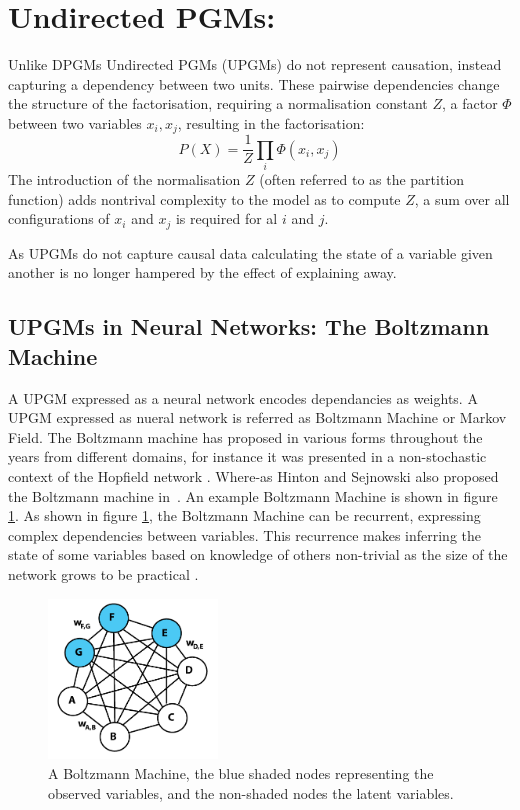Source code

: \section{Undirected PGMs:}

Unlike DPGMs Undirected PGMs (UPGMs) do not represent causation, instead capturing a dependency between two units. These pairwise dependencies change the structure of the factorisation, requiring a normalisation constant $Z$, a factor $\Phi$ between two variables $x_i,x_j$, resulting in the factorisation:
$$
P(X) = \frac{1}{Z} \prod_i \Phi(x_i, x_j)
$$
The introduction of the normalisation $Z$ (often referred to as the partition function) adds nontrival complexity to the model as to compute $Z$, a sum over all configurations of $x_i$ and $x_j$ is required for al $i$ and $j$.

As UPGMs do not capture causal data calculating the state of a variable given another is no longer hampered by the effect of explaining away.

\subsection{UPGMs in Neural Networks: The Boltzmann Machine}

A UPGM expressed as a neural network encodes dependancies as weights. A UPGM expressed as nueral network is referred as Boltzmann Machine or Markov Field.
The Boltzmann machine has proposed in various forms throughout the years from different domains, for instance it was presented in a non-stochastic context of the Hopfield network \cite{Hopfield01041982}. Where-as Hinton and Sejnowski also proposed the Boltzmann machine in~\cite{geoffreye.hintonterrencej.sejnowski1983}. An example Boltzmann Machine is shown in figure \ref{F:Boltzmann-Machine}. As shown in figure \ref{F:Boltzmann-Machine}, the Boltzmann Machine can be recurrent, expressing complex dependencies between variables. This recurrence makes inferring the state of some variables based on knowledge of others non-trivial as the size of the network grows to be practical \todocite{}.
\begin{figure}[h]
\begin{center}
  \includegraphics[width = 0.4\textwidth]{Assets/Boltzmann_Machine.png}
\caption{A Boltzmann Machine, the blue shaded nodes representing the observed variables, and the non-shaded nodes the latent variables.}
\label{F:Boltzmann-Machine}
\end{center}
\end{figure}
######
» Exercise requirements
Every line of the material above that includes the string "normalisation" is required.

» Task answer
Unlike DPGMs Undirected PGMs (UPGMs) do not represent causation, instead capturing a dependency between two units. These pairwise dependencies change the structure of the factorisation, requiring a normalisation constant $Z$, a factor $\Phi$ between two variables $x_i,x_j$, resulting in the factorisation:
The introduction of the normalisation $Z$ (often referred to as the partition function) adds nontrival complexity to the model as to compute $Z$, a sum over all configurations of $x_i$ and $x_j$ is required for al $i$ and $j$.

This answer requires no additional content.